EXERCISE INSTRUCTIONS: Nothing in the records should change; write them all out exactly.

☆ ☆ ☆ ☆

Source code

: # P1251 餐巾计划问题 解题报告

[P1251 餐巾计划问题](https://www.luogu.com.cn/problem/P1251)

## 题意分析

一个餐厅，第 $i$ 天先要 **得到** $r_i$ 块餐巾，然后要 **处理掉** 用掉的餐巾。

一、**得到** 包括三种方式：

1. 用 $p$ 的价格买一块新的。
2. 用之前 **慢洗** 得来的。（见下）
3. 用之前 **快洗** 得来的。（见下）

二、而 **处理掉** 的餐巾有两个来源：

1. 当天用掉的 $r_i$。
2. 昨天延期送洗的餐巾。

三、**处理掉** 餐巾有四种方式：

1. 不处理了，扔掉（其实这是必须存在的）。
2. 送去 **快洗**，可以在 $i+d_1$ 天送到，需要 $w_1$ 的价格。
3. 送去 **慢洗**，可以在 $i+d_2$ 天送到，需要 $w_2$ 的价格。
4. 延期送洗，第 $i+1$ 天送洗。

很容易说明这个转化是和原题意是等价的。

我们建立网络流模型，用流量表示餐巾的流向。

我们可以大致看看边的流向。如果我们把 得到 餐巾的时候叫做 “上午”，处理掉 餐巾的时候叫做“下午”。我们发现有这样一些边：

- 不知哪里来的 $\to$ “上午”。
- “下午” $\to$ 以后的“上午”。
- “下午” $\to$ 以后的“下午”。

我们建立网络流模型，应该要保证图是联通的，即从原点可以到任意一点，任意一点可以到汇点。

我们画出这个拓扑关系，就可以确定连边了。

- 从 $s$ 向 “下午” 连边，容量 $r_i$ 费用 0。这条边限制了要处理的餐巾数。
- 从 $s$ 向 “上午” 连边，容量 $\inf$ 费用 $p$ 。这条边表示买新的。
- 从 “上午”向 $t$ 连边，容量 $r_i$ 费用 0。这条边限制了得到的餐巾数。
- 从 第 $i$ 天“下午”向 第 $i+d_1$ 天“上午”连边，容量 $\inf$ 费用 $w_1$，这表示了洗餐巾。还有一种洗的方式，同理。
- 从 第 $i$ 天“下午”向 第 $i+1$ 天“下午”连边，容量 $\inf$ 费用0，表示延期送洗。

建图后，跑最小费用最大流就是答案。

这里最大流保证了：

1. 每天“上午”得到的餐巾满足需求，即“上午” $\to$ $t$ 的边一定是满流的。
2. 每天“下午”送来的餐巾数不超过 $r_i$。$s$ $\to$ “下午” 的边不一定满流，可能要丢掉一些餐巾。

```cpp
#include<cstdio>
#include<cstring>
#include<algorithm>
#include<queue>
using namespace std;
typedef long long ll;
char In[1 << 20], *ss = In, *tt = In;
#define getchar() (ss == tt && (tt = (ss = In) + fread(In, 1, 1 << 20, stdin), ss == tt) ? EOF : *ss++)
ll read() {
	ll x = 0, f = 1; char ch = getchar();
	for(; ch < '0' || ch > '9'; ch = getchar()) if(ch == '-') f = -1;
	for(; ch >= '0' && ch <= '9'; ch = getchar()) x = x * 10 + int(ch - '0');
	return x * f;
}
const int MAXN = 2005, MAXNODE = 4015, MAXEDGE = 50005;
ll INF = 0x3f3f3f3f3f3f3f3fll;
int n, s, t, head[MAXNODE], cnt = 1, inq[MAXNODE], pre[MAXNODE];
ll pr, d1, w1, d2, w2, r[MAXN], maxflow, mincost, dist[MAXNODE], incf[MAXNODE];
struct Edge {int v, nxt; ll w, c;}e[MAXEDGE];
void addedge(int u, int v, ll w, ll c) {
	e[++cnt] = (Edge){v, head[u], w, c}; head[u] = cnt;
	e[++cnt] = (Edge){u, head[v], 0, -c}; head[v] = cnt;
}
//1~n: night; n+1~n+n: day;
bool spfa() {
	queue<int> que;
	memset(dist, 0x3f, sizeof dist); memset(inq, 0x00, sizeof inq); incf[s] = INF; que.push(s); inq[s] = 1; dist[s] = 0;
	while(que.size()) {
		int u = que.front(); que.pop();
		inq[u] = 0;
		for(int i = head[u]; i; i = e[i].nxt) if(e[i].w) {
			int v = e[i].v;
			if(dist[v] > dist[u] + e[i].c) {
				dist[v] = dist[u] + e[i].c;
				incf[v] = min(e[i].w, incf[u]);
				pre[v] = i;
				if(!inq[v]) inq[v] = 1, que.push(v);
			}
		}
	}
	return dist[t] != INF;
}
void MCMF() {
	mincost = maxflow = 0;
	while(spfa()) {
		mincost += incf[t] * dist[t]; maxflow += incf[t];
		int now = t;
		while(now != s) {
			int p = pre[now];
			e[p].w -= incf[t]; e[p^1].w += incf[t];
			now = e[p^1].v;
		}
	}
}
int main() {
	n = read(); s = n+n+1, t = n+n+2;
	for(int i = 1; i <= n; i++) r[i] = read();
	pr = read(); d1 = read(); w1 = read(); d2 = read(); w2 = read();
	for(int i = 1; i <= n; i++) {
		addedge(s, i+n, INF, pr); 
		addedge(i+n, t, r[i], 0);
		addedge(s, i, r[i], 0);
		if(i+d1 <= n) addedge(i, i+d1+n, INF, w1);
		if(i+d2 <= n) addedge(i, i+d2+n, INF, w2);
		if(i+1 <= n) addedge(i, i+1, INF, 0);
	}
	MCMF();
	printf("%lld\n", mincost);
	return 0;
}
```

☆ ☆ ☆ ☆

EXERCISE RESPONSE:
Source code

: # P1251 餐巾计划问题 解题报告

[P1251 餐巾计划问题](https://www.luogu.com.cn/problem/P1251)

## 题意分析

一个餐厅，第 $i$ 天先要 **得到** $r_i$ 块餐巾，然后要 **处理掉** 用掉的餐巾。

一、**得到** 包括三种方式：

1. 用 $p$ 的价格买一块新的。
2. 用之前 **慢洗** 得来的。（见下）
3. 用之前 **快洗** 得来的。（见下）

二、而 **处理掉** 的餐巾有两个来源：

1. 当天用掉的 $r_i$。
2. 昨天延期送洗的餐巾。

三、**处理掉** 餐巾有四种方式：

1. 不处理了，扔掉（其实这是必须存在的）。
2. 送去 **快洗**，可以在 $i+d_1$ 天送到，需要 $w_1$ 的价格。
3. 送去 **慢洗**，可以在 $i+d_2$ 天送到，需要 $w_2$ 的价格。
4. 延期送洗，第 $i+1$ 天送洗。

很容易说明这个转化是和原题意是等价的。

我们建立网络流模型，用流量表示餐巾的流向。

我们可以大致看看边的流向。如果我们把 得到 餐巾的时候叫做 “上午”，处理掉 餐巾的时候叫做“下午”。我们发现有这样一些边：

- 不知哪里来的 $\to$ “上午”。
- “下午” $\to$ 以后的“上午”。
- “下午” $\to$ 以后的“下午”。

我们建立网络流模型，应该要保证图是联通的，即从原点可以到任意一点，任意一点可以到汇点。

我们画出这个拓扑关系，就可以确定连边了。

- 从 $s$ 向 “下午” 连边，容量 $r_i$ 费用 0。这条边限制了要处理的餐巾数。
- 从 $s$ 向 “上午” 连边，容量 $\inf$ 费用 $p$ 。这条边表示买新的。
- 从 “上午”向 $t$ 连边，容量 $r_i$ 费用 0。这条边限制了得到的餐巾数。
- 从 第 $i$ 天“下午”向 第 $i+d_1$ 天“上午”连边，容量 $\inf$ 费用 $w_1$，这表示了洗餐巾。还有一种洗的方式，同理。
- 从 第 $i$ 天“下午”向 第 $i+1$ 天“下午”连边，容量 $\inf$ 费用0，表示延期送洗。

建图后，跑最小费用最大流就是答案。

这里最大流保证了：

1. 每天“上午”得到的餐巾满足需求，即“上午” $\to$ $t$ 的边一定是满流的。
2. 每天“下午”送来的餐巾数不超过 $r_i$。$s$ $\to$ “下午” 的边不一定满流，可能要丢掉一些餐巾。

```cpp
#include<cstdio>
#include<cstring>
#include<algorithm>
#include<queue>
using namespace std;
typedef long long ll;
char In[1 << 20], *ss = In, *tt = In;
#define getchar() (ss == tt && (tt = (ss = In) + fread(In, 1, 1 << 20, stdin), ss == tt) ? EOF : *ss++)
ll read() {
	ll x = 0, f = 1; char ch = getchar();
	for(; ch < '0' || ch > '9'; ch = getchar()) if(ch == '-') f = -1;
	for(; ch >= '0' && ch <= '9'; ch = getchar()) x = x * 10 + int(ch - '0');
	return x * f;
}
const int MAXN = 2005, MAXNODE = 4015, MAXEDGE = 50005;
ll INF = 0x3f3f3f3f3f3f3f3fll;
int n, s, t, head[MAXNODE], cnt = 1, inq[MAXNODE], pre[MAXNODE];
ll pr, d1, w1, d2, w2, r[MAXN], maxflow, mincost, dist[MAXNODE], incf[MAXNODE];
struct Edge {int v, nxt; ll w, c;}e[MAXEDGE];
void addedge(int u, int v, ll w, ll c) {
	e[++cnt] = (Edge){v, head[u], w, c}; head[u] = cnt;
	e[++cnt] = (Edge){u, head[v], 0, -c}; head[v] = cnt;
}
//1~n: night; n+1~n+n: day;
bool spfa() {
	queue<int> que;
	memset(dist, 0x3f, sizeof dist); memset(inq, 0x00, sizeof inq); incf[s] = INF; que.push(s); inq[s] = 1; dist[s] = 0;
	while(que.size()) {
		int u = que.front(); que.pop();
		inq[u] = 0;
		for(int i = head[u]; i; i = e[i].nxt) if(e[i].w) {
			int v = e[i].v;
			if(dist[v] > dist[u] + e[i].c) {
				dist[v] = dist[u] + e[i].c;
				incf[v] = min(e[i].w, incf[u]);
				pre[v] = i;
				if(!inq[v]) inq[v] = 1, que.push(v);
			}
		}
	}
	return dist[t] != INF;
}
void MCMF() {
	mincost = maxflow = 0;
	while(spfa()) {
		mincost += incf[t] * dist[t]; maxflow += incf[t];
		int now = t;
		while(now != s) {
			int p = pre[now];
			e[p].w -= incf[t]; e[p^1].w += incf[t];
			now = e[p^1].v;
		}
	}
}
int main() {
	n = read(); s = n+n+1, t = n+n+2;
	for(int i = 1; i <= n; i++) r[i] = read();
	pr = read(); d1 = read(); w1 = read(); d2 = read(); w2 = read();
	for(int i = 1; i <= n; i++) {
		addedge(s, i+n, INF, pr); 
		addedge(i+n, t, r[i], 0);
		addedge(s, i, r[i], 0);
		if(i+d1 <= n) addedge(i, i+d1+n, INF, w1);
		if(i+d2 <= n) addedge(i, i+d2+n, INF, w2);
		if(i+1 <= n) addedge(i, i+1, INF, 0);
	}
	MCMF();
	printf("%lld\n", mincost);
	return 0;
}
```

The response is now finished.